Remember, Creative Commons Licenses do not give you copyright protection. The licenses available from Creative Commons are simply that ... licenses to help you define the rights and obligations by which other people can use your works.

Copyright protection arises at the moment of creation -- when you fix an original work in a tangible expression. Follow through with a copyright application to gain additional protections. You do not have to use a Creative Commons License to license your works to third parties. Creative Commons is simply one option available to you.

Image used courtesy of www.change.gov.

Who Pays the Songwriter Under First Sale Defense?

by Tamera H. BennettAugust 20, 2007

Universal Music Group sued Troy Augusto for copyright infringement based upon Mr. Augusto’s offering for sale and selling of musical compact discs marked “Promo Only.” Mr. August secures promotional compact discs from various sources and then sells them on eBay.

Pursuant to 17 U.S.C. § 109(a), musical compact discs/tapes/albums can be sold or otherwise disposed of by the party in possession of the compact disc, without authority from the copyright owner. The big question raised in the lawsuit and other articles reporting the lawsuit revolves around the marking of the compact discs as Promo Only along with other legends regarding not selling the CD’s overriding the language of § 109(a).

Here is my question for the day that has yet to be addressed: Who pays the artist, producer, music publisher/songwriter and yes even the record label when “promo only” copies are sold?

Assume I am a music publisher.

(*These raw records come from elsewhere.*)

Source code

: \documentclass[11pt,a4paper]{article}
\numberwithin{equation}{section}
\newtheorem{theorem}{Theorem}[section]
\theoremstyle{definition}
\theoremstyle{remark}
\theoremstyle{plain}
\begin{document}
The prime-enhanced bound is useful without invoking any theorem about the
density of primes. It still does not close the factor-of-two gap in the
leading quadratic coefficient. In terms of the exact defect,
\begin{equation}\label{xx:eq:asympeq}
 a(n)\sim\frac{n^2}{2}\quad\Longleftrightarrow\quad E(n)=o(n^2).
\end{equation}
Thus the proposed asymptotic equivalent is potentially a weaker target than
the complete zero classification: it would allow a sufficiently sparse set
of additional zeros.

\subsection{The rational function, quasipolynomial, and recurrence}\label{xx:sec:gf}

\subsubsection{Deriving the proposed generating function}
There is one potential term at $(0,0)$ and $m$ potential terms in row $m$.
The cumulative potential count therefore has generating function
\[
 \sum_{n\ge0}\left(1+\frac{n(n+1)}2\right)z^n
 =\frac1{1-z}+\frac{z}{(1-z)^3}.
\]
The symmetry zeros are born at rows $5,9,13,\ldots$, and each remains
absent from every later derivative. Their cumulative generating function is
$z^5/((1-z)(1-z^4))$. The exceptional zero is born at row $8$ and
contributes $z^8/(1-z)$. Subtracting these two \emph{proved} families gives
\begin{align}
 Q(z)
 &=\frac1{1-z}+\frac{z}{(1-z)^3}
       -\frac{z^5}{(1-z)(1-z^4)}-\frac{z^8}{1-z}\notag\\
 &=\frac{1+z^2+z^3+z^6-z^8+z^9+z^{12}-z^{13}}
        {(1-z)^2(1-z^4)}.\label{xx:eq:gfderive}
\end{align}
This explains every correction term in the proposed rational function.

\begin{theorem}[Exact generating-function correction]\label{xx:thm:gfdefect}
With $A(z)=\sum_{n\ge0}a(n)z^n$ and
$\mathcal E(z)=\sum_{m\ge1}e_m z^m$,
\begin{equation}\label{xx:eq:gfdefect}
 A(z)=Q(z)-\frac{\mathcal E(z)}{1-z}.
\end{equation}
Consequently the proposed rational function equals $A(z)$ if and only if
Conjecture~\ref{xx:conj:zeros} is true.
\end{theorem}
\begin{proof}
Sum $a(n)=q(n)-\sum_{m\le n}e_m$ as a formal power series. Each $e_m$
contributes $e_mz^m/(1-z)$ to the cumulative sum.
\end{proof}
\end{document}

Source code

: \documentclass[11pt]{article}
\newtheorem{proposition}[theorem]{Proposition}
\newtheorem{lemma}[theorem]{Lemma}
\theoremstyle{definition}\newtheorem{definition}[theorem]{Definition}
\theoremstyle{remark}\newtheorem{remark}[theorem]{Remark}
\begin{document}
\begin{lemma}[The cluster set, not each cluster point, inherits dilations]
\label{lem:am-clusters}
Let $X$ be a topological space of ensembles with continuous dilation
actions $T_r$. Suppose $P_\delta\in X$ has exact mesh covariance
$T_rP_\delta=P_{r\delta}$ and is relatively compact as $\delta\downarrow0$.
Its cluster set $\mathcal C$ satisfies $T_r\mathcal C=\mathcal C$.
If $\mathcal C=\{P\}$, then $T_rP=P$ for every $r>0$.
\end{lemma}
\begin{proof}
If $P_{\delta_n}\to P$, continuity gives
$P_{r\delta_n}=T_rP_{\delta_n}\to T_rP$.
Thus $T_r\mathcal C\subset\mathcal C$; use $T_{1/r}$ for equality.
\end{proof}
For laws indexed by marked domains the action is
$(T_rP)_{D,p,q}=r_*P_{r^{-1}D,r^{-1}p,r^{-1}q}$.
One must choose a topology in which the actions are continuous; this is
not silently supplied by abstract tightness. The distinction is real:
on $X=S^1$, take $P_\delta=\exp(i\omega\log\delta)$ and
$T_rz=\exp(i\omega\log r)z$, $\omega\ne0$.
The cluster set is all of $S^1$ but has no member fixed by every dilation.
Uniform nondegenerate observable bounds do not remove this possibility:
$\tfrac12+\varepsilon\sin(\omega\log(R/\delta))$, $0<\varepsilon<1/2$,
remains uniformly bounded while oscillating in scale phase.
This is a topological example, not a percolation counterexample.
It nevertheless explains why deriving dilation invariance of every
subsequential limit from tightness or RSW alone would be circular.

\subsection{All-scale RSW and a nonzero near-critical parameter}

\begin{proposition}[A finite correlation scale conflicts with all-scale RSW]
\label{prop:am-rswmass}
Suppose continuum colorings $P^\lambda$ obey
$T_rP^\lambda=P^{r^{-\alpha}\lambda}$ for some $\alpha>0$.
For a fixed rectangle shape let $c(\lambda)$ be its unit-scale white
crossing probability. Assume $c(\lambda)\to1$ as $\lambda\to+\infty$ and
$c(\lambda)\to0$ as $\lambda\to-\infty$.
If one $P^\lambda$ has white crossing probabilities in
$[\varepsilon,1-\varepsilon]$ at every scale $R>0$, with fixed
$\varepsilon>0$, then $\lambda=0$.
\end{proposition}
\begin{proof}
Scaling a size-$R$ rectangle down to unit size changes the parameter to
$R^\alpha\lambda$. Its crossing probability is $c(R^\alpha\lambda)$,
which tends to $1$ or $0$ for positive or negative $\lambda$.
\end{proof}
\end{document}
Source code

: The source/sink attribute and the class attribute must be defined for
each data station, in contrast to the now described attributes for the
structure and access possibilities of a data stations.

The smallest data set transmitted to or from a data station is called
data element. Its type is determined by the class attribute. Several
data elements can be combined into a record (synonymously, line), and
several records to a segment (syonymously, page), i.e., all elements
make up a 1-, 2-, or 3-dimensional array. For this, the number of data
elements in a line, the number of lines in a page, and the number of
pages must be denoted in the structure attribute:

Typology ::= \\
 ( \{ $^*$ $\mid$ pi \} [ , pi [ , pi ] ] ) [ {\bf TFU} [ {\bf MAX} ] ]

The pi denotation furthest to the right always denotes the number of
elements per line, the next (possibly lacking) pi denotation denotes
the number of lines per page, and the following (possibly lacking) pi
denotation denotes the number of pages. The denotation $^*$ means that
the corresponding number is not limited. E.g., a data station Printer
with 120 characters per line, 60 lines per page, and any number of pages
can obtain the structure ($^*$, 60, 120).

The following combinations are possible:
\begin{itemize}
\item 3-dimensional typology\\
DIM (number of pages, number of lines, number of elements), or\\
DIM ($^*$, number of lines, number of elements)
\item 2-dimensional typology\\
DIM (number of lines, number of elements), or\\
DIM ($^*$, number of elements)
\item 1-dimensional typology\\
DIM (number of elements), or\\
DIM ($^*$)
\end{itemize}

I will issue a license to Universal for one of their artists to record one of my songs. I will include language in the license similar to the following:

…provided, however, that no such royalty shall be payable with respect to promotional Phonorecords sent to disc jockeys, reviewers, and the like, which are clearly marked “Promotional Records Not For Sale” and which are not being distributed by Licensee for resale.

In my scenario, as the publisher I consent to a certain number of promo copies being manufactured and distributed and agree not to collect a royalty for those copies.

Suddenly, with the proliferation of online retailers such as Augusto, more and more royalty free recordings are moving in the marketplace without payment to the songwriter, publisher, artist, producer and label.

What is the solution? I am not sure. As much as I would like to see Universal prevail in this case and have a court announce Augusto’s action constitute copyright infringement, I do not think that is going to happen.

With a huge percentage of record labels providing digital content to radio stations and promoters, I wonder exactly how many promo copies are even pressed these days. Maybe this issue will resolve itself as fewer and fewer actual compact discs are made.